Tim Berners-Lee ha sviluppato Solid, una piattaforma open-source che sfrutta il web attuale, ma lascia agli utenti il pieno controllo dei loro dati.

,

Lo scandalo Cambridge Analytica ha confermato che gli utenti non hanno il pieno controllo dei loro dati e le aziende usano queste informazioni per ottenere profitti. L’inventore del World Wide Web, Tim Berners-Lee, ha deciso quindi di creare una nuova piattaforma che permette agli utenti la gestione completa dei dati sfruttando le migliori caratteristiche di Internet. Il suo nome è Solid, acronimo di Social linked data.

Il progetto open source è stato sviluppato in collaborazione con il MIT e la startup inrupt, della quale Berners-Lee è fondatore e CTO. Solid è una piattaforma che consente di scegliere dove conservare i dati e quali persone, gruppi o app possono accedervi. È possibile condividere i dati con chiunque e utilizzarli con più app allo stesso tempo.

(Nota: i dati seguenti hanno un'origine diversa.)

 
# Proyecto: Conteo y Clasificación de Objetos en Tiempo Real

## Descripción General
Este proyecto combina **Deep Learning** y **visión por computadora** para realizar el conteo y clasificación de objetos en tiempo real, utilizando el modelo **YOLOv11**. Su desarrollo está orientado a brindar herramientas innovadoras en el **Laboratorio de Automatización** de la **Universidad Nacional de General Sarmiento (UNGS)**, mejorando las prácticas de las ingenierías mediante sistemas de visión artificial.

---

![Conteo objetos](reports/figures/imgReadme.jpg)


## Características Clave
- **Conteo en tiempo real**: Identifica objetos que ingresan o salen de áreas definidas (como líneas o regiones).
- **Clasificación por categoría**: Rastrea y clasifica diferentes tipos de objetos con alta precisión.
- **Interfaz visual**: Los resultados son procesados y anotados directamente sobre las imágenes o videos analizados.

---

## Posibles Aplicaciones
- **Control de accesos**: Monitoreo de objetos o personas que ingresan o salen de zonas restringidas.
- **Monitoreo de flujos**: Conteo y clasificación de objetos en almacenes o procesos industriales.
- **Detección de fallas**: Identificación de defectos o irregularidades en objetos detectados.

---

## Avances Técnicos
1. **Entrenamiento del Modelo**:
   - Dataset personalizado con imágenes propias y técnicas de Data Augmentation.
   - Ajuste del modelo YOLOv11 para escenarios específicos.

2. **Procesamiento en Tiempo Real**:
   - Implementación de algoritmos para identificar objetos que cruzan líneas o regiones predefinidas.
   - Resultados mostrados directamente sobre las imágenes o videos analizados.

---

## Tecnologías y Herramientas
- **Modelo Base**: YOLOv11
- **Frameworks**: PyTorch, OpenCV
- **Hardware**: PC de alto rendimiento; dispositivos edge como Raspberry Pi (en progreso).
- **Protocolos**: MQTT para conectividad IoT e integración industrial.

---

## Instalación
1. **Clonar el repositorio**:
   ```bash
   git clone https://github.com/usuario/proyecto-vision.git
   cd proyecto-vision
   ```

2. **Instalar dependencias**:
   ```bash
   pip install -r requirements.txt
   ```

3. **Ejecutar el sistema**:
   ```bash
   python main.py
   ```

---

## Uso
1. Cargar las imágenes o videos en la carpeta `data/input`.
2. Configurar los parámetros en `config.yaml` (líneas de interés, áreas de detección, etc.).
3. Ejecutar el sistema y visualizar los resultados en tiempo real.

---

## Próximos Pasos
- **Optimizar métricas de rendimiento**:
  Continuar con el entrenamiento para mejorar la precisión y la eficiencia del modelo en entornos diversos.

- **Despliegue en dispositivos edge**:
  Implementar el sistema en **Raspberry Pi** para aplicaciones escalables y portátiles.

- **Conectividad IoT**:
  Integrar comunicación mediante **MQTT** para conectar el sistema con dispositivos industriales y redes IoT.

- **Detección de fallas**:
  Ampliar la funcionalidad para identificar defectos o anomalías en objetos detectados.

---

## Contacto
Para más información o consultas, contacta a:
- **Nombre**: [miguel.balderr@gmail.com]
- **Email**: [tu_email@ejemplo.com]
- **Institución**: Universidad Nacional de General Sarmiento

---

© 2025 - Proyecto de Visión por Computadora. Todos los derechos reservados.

Dato che le applicazioni non sono legate ai dati generati, gli utenti possono evitare i “vendor lock-in” (Berners-Lee cita Dropbox) e passare da un servizio di storage all’altro senza perdere dati e connessioni social.

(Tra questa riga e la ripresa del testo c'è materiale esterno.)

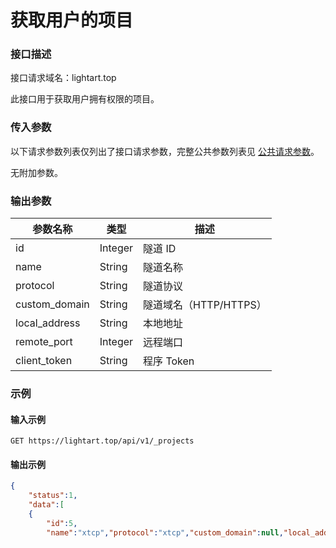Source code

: # 获取用户的项目

### 接口描述

接口请求域名：lightart.top

此接口用于获取用户拥有权限的项目。

### 传入参数

以下请求参数列表仅列出了接口请求参数，完整公共参数列表见 [公共请求参数](../../gong-gong-qing-qiu-can-shu.md)。

无附加参数。

### 输出参数

| 参数名称           | 类型      | 描述               |
| -------------- | ------- | ---------------- |
| id             | Integer | 隧道 ID            |
| name           | String  | 隧道名称             |
| protocol       | String  | 隧道协议             |
| custom\_domain | String  | 隧道域名（HTTP/HTTPS） |
| local\_address | String  | 本地地址             |
| remote\_port   | Integer | 远程端口             |
| client\_token  | String  | 程序 Token         |

### 示例

#### 输入示例

```
GET https://lightart.top/api/v1/_projects
```

#### 输出示例

```json
{
    "status":1,
    "data":[
    {
        "id":5,
        "name":"xtcp","protocol":"xtcp","custom_domain":null,"local_address":"127.0.0.1:80","remote_port":null,"client_token":"1ec15111-d621-6994-b550-65b284bbf60a","sk":"123456","status":0,"server_id":3,"project_id":1,"created_at":"2021-09-14T04:06:19.000000Z","updated_at":"2021-10-18T13:32:15.000000Z","ping":"2021-10-18 21:32:15"},{"id":77,"name":"Static","protocol":"tcp","custom_domain":null,"local_address":"127.0.0.1:80","remote_port":41002,"client_token":"1ec3016f-5a36-6f4a-95a6-02423ff14202","sk":null,"status":0,"server_id":3,"project_id":1,"created_at":"2021-10-18T13:26:11.000000Z","updated_at":"2021-10-18T13:31:36.000000Z","ping":"2021-10-18 21:31:36"},{"id":46,"name":"Test","protocol":"https","custom_domain":"www.yistars.net","local_address":"127.0.0.1:443","remote_port":0,"client_token":"1ec29183-9b5c-6ca6-8b33-02423ff14202","sk":null,"status":0,"server_id":3,"project_id":8,"created_at":"2021-10-09T15:47:36.000000Z","updated_at":"2021-10-09T15:47:36.000000Z","ping":null}]}
```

L’elemento principale della piattaforma è il Solid POD. Foto, commenti, contatti, eventi in calendario, dati del fitness tracker e altro sono conservati nel Solid POD personale che può essere nell’abitazione, in azienda oppure sui server di un provider. Dato che la gestione è completamente nelle mani dell’utente, i dati possono essere liberamente spostati. L’utente concede inoltre i permessi di lettura/scrittura alle app e l’accesso avviene senza nessuna sincronizzazione.

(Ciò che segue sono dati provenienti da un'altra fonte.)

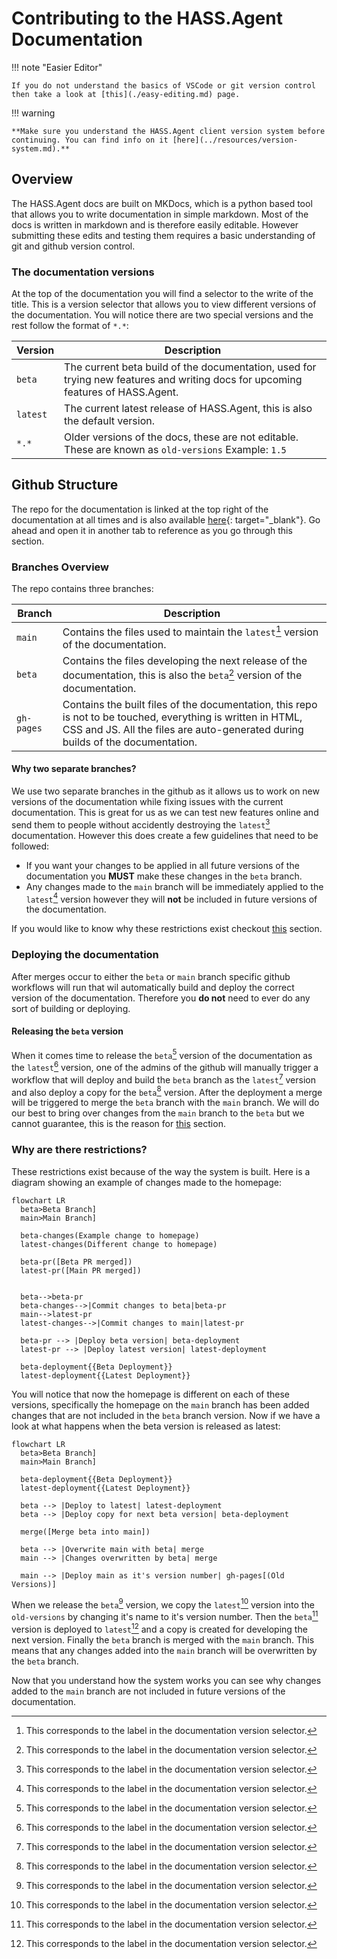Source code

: # Contributing to the HASS.Agent Documentation

!!! note "Easier Editor"

    If you do not understand the basics of VSCode or git version control then take a look at [this](./easy-editing.md) page.

!!! warning

    **Make sure you understand the HASS.Agent client version system before continuing. You can find info on it [here](../resources/version-system.md).**

## Overview

The HASS.Agent docs are built on MKDocs, which is a python based tool that allows you to write documentation in simple markdown. Most of the docs is written in markdown and is therefore easily editable. However submitting these edits and testing them requires a basic understanding of git and github version control.

### The documentation versions

At the top of the documentation you will find a selector to the write of the title. This is a version selector that allows you to view different versions of the documentation. You will notice there are two special versions and the rest follow the format of `*.*`:

| Version  | Description                                                                                                                     |
| -------- | ------------------------------------------------------------------------------------------------------------------------------- |
| `beta`   | The current beta build of the documentation, used for trying new features and writing docs for upcoming features of HASS.Agent. |
| `latest` | The current latest release of HASS.Agent, this is also the default version.                                                     |
| `*.*`    | Older versions of the docs, these are not editable. These are known as `old-versions` Example: `1.5`                            |

## Github Structure

The repo for the documentation is linked at the top right of the documentation at all times and is also available [here](https://github.com/hass-agent/hass-agent.github.io){: target="\_blank"}. Go ahead and open it in another tab to reference as you go through this section.

### Branches Overview

The repo contains three branches:

| Branch     | Description                                                                                                                                                                                    |
| ---------- | ---------------------------------------------------------------------------------------------------------------------------------------------------------------------------------------------- |
| `main`     | Contains the files used to maintain the `latest`[^1] version of the documentation.                                                                                                             |
| `beta`     | Contains the files developing the next release of the documentation, this is also the `beta`[^1] version of the documentation.                                                                 |
| `gh-pages` | Contains the built files of the documentation, this repo is not to be touched, everything is written in HTML, CSS and JS. All the files are auto-generated during builds of the documentation. |

#### Why two separate branches?

We use two separate branches in the github as it allows us to work on new versions of the documentation while fixing issues with the current documentation. This is great for us as we can test new features online and send them to people without accidently destroying the `latest`[^1] documentation. However this does create a few guidelines that need to be followed:

- If you want your changes to be applied in all future versions of the documentation you **MUST** make these changes in the `beta` branch.
- Any changes made to the `main` branch will be immediately applied to the `latest`[^1] version however they will **not** be included in future versions of the documentation.

If you would like to know why these restrictions exist checkout [this](#why-are-there-restrictions) section.

### Deploying the documentation

After merges occur to either the `beta` or `main` branch specific github workflows will run that wil automatically build and deploy the correct version of the documentation. Therefore you **do not** need to ever do any sort of building or deploying.

#### Releasing the `beta` version

When it comes time to release the `beta`[^1] version of the documentation as the `latest`[^1] version, one of the admins of the github will manually trigger a workflow that will deploy and build the `beta` branch as the `latest`[^1] version and also deploy a copy for the `beta`[^1] version. After the deployment a merge will be triggered to merge the `beta` branch with the `main` branch. We will do our best to bring over changes from the `main` branch to the `beta` but we cannot guarantee, this is the reason for [this](#why-are-there-restrictions) section.

### Why are there restrictions?

These restrictions exist because of the way the system is built. Here is a diagram showing an example of changes made to the homepage:

```mermaid
flowchart LR
  beta>Beta Branch]
  main>Main Branch]

  beta-changes(Example change to homepage)
  latest-changes(Different change to homepage)

  beta-pr([Beta PR merged])
  latest-pr([Main PR merged])


  beta-->beta-pr
  beta-changes-->|Commit changes to beta|beta-pr
  main-->latest-pr
  latest-changes-->|Commit changes to main|latest-pr

  beta-pr --> |Deploy beta version| beta-deployment
  latest-pr --> |Deploy latest version| latest-deployment

  beta-deployment{{Beta Deployment}}
  latest-deployment{{Latest Deployment}}
```

You will notice that now the homepage is different on each of these versions, specifically the homepage on the `main` branch has been added changes that are not included in the `beta` branch version. Now if we have a look at what happens when the beta version is released as latest:

```mermaid
flowchart LR
  beta>Beta Branch]
  main>Main Branch]

  beta-deployment{{Beta Deployment}}
  latest-deployment{{Latest Deployment}}

  beta --> |Deploy to latest| latest-deployment
  beta --> |Deploy copy for next beta version| beta-deployment

  merge([Merge beta into main])

  beta --> |Overwrite main with beta| merge
  main --> |Changes overwritten by beta| merge

  main --> |Deploy main as it's version number| gh-pages[(Old Versions)]
```

When we release the `beta`[^1] version, we copy the `latest`[^1] version into the `old-versions` by changing it's name to it's version number. Then the `beta`[^1] version is deployed to `latest`[^1] and a copy is created for developing the next version. Finally the `beta` branch is merged with the `main` branch. This means that any changes added into the `main` branch will be overwritten by the `beta` branch.

Now that you understand how the system works you can see why changes added to the `main` branch are not included in future versions of the documentation.

[^1]: This corresponds to the label in the documentation version selector.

Il Solid POD è dunque uno spazio di storage personale e sicuro. Il Solid POD viene utilizzato anche per l’autenticazione. Invece di fare affidamento a servizi di terze parti è possibile sfruttare il Solid POD per comunicare la propria identità. Non esistono più, ad esempio, “login con Facebook” o “login con Google”, ma solo “login con Solid POD“. Al momento ci sono due provider che offrono i Solid POD, ma altri verranno aggiunti in futuro. In alternativa è possibile installare un Solid Server, seguendo queste istruzioni.

Tim Berners-Lee crede che Solid offrirà grandi benefici per singoli utenti, sviluppatori e aziende. Nuove esperienze impossibili con il web di oggi.